• _Exercise_
What lines of the material below include the string "Systems"? Copy all of them.
================
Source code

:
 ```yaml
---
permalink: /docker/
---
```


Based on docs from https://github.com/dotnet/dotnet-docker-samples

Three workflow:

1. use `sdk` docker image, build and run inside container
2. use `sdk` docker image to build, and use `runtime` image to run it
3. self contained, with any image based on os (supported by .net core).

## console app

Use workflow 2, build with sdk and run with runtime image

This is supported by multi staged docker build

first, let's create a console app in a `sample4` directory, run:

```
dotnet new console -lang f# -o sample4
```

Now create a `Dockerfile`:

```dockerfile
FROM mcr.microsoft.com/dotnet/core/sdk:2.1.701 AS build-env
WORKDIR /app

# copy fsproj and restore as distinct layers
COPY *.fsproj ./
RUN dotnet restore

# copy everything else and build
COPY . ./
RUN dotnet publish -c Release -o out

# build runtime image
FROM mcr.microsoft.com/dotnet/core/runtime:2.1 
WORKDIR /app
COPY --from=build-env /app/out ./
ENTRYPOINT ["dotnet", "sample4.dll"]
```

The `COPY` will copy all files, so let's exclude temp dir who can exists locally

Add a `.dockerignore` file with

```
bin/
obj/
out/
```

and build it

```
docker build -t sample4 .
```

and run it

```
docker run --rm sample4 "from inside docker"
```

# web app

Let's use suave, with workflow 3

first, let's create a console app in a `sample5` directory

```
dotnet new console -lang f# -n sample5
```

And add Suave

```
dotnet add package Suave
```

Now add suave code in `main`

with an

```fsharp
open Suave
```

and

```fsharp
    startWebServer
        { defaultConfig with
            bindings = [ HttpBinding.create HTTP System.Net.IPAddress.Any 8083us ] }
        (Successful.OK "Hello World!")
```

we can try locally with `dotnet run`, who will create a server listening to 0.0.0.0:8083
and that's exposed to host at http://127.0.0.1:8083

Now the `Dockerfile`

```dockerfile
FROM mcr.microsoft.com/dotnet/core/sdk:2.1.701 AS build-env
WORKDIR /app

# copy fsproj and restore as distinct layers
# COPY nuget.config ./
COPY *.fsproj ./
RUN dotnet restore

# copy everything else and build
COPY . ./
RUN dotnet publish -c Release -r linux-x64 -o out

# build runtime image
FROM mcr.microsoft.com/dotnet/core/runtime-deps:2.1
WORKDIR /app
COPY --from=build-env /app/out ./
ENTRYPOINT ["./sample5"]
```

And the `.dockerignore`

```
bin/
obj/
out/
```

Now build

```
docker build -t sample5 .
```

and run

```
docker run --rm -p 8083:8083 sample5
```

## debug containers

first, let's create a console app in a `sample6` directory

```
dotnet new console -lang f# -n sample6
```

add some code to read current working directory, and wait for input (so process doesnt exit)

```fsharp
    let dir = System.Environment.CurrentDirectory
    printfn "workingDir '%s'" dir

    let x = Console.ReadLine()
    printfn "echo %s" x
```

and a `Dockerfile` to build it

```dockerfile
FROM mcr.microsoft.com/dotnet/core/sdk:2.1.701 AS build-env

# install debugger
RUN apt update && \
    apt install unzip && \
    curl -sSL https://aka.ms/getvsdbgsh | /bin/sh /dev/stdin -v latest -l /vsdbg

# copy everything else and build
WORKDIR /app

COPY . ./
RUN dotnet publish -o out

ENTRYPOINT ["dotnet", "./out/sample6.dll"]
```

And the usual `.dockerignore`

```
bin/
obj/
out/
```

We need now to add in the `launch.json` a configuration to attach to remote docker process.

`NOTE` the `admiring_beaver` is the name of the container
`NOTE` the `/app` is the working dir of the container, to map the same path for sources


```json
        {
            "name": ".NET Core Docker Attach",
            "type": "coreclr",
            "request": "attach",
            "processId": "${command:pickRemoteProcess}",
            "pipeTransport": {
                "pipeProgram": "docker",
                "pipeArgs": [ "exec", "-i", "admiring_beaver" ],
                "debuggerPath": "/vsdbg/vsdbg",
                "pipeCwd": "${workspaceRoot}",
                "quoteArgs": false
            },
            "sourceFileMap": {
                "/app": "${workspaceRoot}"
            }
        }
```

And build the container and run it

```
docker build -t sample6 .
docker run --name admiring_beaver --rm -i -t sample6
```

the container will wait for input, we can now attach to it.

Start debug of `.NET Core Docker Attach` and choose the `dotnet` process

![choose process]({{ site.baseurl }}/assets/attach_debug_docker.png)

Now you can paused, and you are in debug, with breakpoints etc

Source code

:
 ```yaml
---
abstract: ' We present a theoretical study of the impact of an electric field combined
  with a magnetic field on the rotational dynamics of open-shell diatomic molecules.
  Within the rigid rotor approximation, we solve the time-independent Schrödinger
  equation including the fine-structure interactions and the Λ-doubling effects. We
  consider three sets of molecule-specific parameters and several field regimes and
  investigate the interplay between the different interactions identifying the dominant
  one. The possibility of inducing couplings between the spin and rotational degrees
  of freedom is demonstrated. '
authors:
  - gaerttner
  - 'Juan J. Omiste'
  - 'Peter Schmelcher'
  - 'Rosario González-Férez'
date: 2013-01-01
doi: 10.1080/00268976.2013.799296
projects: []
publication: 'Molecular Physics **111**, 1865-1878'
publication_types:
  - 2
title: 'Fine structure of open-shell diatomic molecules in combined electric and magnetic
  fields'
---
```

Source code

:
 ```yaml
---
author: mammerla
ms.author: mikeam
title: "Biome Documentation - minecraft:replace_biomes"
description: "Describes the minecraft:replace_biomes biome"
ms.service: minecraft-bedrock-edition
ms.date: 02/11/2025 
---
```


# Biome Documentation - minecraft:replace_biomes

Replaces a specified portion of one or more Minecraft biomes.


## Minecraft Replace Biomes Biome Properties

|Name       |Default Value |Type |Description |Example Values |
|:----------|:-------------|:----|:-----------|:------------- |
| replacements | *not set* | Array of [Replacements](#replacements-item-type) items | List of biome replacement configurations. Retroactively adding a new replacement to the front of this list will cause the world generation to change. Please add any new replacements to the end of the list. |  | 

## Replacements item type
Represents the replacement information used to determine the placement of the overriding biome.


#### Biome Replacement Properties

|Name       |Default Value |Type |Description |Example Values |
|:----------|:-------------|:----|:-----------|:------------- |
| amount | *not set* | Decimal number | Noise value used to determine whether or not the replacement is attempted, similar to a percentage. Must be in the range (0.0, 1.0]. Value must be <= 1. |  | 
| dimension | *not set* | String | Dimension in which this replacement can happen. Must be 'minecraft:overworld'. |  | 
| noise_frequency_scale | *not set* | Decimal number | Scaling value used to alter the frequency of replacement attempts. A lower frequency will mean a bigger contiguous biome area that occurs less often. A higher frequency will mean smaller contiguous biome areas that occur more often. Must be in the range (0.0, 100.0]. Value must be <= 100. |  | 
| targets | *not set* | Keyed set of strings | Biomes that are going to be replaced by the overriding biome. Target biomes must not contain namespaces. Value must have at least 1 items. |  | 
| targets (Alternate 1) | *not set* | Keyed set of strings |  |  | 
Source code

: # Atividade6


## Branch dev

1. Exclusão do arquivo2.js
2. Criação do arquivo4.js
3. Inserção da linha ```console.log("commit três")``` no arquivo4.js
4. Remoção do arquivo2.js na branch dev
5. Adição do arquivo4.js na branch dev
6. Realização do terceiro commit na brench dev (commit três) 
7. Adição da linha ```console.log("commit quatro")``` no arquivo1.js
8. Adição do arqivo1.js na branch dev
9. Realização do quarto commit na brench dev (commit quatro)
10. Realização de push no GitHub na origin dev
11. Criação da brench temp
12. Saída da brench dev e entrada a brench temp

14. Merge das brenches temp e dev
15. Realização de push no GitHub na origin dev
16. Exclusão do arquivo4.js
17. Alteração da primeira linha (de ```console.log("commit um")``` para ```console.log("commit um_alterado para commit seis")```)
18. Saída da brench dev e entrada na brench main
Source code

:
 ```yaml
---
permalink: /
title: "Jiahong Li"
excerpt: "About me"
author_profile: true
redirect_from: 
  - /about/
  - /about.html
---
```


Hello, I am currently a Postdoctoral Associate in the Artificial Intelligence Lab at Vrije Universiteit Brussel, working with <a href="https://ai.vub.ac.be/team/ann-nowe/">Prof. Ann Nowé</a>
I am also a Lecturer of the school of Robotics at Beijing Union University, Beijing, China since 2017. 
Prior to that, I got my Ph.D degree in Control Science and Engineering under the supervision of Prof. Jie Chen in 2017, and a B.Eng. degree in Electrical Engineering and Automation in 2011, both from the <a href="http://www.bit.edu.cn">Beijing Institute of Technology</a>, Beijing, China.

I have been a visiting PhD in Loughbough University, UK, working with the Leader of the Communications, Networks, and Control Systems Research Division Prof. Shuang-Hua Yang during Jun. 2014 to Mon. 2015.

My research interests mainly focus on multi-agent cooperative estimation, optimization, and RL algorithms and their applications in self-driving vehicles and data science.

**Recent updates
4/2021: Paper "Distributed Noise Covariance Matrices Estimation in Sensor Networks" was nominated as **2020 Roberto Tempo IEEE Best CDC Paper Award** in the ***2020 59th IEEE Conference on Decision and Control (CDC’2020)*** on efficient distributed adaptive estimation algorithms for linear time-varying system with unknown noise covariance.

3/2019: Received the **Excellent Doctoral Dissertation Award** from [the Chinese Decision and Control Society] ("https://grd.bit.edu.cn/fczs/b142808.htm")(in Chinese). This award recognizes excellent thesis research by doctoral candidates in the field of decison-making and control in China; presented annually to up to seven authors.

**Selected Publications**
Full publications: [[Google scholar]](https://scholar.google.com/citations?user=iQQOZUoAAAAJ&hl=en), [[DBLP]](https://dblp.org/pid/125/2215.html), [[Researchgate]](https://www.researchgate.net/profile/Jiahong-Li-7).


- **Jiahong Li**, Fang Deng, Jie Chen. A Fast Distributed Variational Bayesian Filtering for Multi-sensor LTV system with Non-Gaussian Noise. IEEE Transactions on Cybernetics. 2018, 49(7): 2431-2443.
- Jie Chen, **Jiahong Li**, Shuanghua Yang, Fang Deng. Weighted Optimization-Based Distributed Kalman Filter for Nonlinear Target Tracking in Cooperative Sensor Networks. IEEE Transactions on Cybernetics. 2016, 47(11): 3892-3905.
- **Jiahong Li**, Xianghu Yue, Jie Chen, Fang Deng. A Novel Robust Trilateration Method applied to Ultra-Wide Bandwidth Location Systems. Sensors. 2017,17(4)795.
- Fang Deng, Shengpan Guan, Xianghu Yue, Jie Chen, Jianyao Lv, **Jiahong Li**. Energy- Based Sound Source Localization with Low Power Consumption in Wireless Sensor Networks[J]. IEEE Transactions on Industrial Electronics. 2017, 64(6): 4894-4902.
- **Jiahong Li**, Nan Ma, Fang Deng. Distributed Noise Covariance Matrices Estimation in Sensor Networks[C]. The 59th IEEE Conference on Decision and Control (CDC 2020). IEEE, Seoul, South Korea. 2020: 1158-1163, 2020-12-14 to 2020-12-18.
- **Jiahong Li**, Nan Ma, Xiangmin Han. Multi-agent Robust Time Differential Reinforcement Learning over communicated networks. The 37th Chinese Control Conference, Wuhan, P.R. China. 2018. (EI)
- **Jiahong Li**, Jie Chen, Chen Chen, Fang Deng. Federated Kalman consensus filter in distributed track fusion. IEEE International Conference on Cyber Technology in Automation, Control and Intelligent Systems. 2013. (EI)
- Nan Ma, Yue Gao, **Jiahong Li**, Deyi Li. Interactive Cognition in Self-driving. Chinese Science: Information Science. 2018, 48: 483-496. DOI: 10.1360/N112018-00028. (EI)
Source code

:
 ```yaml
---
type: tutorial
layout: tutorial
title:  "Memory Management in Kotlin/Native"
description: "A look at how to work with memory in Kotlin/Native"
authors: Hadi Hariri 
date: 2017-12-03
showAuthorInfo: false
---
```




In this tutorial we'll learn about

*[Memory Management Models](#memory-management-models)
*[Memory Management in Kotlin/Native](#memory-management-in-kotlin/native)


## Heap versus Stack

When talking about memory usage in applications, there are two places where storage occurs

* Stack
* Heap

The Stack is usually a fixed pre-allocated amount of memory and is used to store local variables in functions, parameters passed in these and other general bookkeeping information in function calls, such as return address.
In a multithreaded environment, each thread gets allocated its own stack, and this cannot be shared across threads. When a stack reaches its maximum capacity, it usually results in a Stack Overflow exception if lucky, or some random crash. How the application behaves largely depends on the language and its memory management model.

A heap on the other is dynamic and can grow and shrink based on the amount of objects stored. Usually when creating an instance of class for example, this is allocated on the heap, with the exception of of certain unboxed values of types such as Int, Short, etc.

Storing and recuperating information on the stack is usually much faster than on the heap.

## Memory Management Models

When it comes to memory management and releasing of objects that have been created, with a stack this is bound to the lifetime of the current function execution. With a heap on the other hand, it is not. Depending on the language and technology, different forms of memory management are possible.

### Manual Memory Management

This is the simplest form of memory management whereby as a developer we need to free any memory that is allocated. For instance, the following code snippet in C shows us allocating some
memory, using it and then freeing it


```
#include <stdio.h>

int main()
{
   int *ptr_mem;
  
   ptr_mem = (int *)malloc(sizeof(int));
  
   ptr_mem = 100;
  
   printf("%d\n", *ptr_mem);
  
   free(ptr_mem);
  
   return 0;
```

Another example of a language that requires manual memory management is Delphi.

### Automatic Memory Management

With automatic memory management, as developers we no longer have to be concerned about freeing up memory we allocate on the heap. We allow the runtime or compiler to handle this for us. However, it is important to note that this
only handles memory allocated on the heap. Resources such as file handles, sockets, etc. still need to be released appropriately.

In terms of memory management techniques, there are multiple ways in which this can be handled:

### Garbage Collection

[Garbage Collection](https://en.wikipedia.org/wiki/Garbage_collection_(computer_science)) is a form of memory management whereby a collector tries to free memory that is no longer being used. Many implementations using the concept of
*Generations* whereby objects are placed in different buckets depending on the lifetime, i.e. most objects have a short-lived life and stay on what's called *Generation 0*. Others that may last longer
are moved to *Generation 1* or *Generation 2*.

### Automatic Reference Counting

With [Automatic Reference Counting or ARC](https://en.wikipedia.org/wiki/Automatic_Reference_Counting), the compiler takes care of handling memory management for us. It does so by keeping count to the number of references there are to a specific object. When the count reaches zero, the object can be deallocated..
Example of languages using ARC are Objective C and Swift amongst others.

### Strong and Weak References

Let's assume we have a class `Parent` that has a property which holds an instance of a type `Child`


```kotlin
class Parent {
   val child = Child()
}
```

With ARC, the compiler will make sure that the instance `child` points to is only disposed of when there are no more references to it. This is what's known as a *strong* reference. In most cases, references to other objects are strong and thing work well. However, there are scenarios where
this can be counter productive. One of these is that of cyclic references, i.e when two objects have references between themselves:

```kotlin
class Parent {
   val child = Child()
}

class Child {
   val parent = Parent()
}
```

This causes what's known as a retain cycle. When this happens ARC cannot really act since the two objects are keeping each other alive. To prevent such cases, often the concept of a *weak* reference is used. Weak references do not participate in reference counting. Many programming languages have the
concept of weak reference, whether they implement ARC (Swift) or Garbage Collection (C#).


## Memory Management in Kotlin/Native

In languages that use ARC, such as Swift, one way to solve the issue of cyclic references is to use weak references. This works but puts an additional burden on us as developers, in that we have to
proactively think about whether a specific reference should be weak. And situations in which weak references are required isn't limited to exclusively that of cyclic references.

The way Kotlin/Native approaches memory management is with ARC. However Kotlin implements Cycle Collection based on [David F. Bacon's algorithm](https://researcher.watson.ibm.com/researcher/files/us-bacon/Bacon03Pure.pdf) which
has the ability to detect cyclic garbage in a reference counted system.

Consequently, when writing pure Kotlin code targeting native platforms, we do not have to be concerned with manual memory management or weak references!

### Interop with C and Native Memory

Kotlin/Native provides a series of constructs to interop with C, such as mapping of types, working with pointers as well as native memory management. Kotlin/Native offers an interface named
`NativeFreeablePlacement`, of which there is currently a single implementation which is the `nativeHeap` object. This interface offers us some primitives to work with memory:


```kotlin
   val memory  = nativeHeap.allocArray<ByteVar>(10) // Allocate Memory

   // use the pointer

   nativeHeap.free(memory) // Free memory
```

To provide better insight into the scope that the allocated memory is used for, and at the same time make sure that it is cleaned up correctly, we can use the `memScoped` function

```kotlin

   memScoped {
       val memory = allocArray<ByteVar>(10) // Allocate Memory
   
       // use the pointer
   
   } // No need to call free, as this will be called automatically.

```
================
• _Task solution_
I have been a visiting PhD in Loughbough University, UK, working with the Leader of the Communications, Networks, and Control Systems Research Division Prof. Shuang-Hua Yang during Jun. 2014 to Mon. 2015.
- **Jiahong Li**, Xianghu Yue, Jie Chen, Fang Deng. A Novel Robust Trilateration Method applied to Ultra-Wide Bandwidth Location Systems. Sensors. 2017,17(4)795.
- **Jiahong Li**, Jie Chen, Chen Chen, Fang Deng. Federated Kalman consensus filter in distributed track fusion. IEEE International Conference on Cyber Technology in Automation, Control and Intelligent Systems. 2013. (EI)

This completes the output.